Blazered and flannelled officials from their Local Cricket Board of Control (LCBC) made the announcement, citing Charlton Pilchered’s refusal to take village cricket over-seriously like all other Clubs under their jurisdiction.
An LCBC investigation into Charlton Pilchered Cricket Club, formed in 2009 after a group of former Sunday morning footballers decided to give up exercise, found that the Charlton Pilchered team were having a great time. Even at such a bewilderingly amateur level, this is clearly in contravention of the ethics of the stuffy, miserable game of cricket.

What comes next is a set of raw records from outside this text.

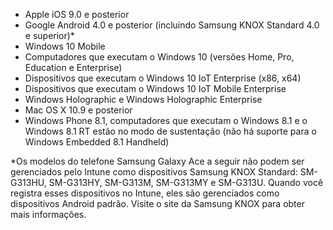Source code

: 
- Apple iOS 9.0 e posterior
- Google Android 4.0 e posterior (incluindo Samsung KNOX Standard 4.0 e superior)*
- Windows 10 Mobile
- Computadores que executam o Windows 10 (versões Home, Pro, Education e Enterprise)
- Dispositivos que executam o Windows 10 IoT Enterprise (x86, x64)
- Dispositivos que executam o Windows 10 IoT Mobile Enterprise
- Windows Holographic e Windows Holographic Enterprise
- Mac OS X 10.9 e posterior
- Windows Phone 8.1, computadores que executam o Windows 8.1 e o Windows 8.1 RT estão no modo de sustentação (não há suporte para o Windows Embedded 8.1 Handheld)

*Os modelos do telefone Samsung Galaxy Ace a seguir não podem ser gerenciados pelo Intune como dispositivos Samsung KNOX Standard: SM-G313HU, SM-G313HY, SM-G313M, SM-G313MY e SM-G313U. Quando você registra esses dispositivos no Intune, eles são gerenciados como dispositivos Android padrão. Visite o site da Samsung KNOX para obter mais informações.
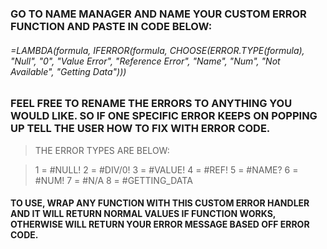 ### GO TO NAME MANAGER AND NAME YOUR CUSTOM ERROR FUNCTION AND PASTE IN CODE BELOW:

###### =LAMBDA(formula, IFERROR(formula, CHOOSE(ERROR.TYPE(formula), "Null", "0", "Value Error", "Reference Error", "Name", "Num", "Not Available", "Getting Data")))

### FEEL FREE TO RENAME THE ERRORS TO ANYTHING YOU WOULD LIKE. SO IF ONE SPECIFIC ERROR KEEPS ON POPPING UP TELL THE USER HOW TO FIX WITH ERROR CODE. 

> THE ERROR TYPES ARE BELOW:

> 1 = #NULL!
> 2 = #DIV/0!
> 3 = #VALUE!
> 4 = #REF!
> 5 = #NAME?
> 6 = #NUM!
> 7 = #N/A
> 8 = #GETTING_DATA



#### TO USE, WRAP ANY FUNCTION WITH THIS CUSTOM ERROR HANDLER AND IT WILL RETURN NORMAL VALUES IF FUNCTION WORKS, OTHERWISE WILL RETURN YOUR ERROR MESSAGE BASED OFF ERROR CODE.


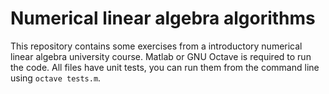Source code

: # Numerical linear algebra algorithms

This repository contains some exercises from a introductory numerical linear algebra university course. Matlab or GNU Octave is required to run the code. All files have unit tests, you can run them from the command line using `octave tests.m`.
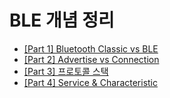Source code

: # BLE 개념 정리

- [[Part 1] Bluetooth Classic vs BLE](https://apple-sushi-c42.notion.site/Part-1-Bluetooth-Classic-vs-BLE-15ecef5d64dd80de9c91cb7779e27246?pvs=74)
- [[Part 2] Advertise vs Connection](https://apple-sushi-c42.notion.site/Part-2-Advertise-vs-Connection-160cef5d64dd804ca86adfd5baa9e9d7?pvs=74)
- [[Part 3] 프로토콜 스택](https://apple-sushi-c42.notion.site/Part-3-161cef5d64dd8060821ecd1ab6616617)
- [[Part 4] Service & Characteristic](https://apple-sushi-c42.notion.site/Part-4-Service-Characteristic-162cef5d64dd801682dafac3cb58f11d)


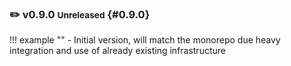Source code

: <style>
    li {margin-bottom: 2px !important;}
    p  {margin-bottom: 2px !important;}
</style>

<!------------------------------------------------------------------------------------------------->

### ✏️ v0.9.0 <small>Unreleased</small> {#0.9.0}

!!! example ""
    - Initial version, will match the monorepo due heavy integration and use of already existing infrastructure
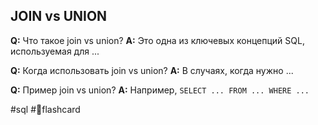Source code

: ## JOIN vs UNION

**Q:** Что такое join vs union?
**A:** Это одна из ключевых концепций SQL, используемая для ...

**Q:** Когда использовать join vs union?
**A:** В случаях, когда нужно ...

**Q:** Пример join vs union?
**A:** Например, `SELECT ... FROM ... WHERE ...`

#sql #🧠flashcard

Being chatty with the umpire, or ‘Ref’ as Charlton Pilchered insisted on calling him, was considered to be inappropriate by LCBC, as was widespread laughter and piss-taking during play, especially when a team-mate made an almighty cock-up or got hit by the ball. The team’s scruffy appearance was also questioned, although this was later explained by a regime of fines and forfeits for any player found wearing matching gloves, pads or socks. Or indeed, anything white.
However, it was the team’s inability to talk complete bollocks authorititively about cricketing topics such as the relative benefits of a 3lb Kookaburra and a 2lb 10oz Gray-Nicolls which really counted against Charlton Pilchered. ‘They didn’t even know how to stare intently at the wicket and then discuss how many runs were left in a pitch,’ explained Dr Rupert Forshaw-Smythe of the LCBC.
The Charlton Pilchered Cricket Club captain, Phil ‘Pebble’ Stone was disappointed at the news. ‘Yeah it’s a shame, we don’t know much about cricket but we have a laugh and at the end of the day, we just wanted to get a bit of team spirit going before a good drinking session after the game. It’s not like we broke any rules.’
‘LAWS!’ shouted Dr Forshaw-Smyth frustratedly.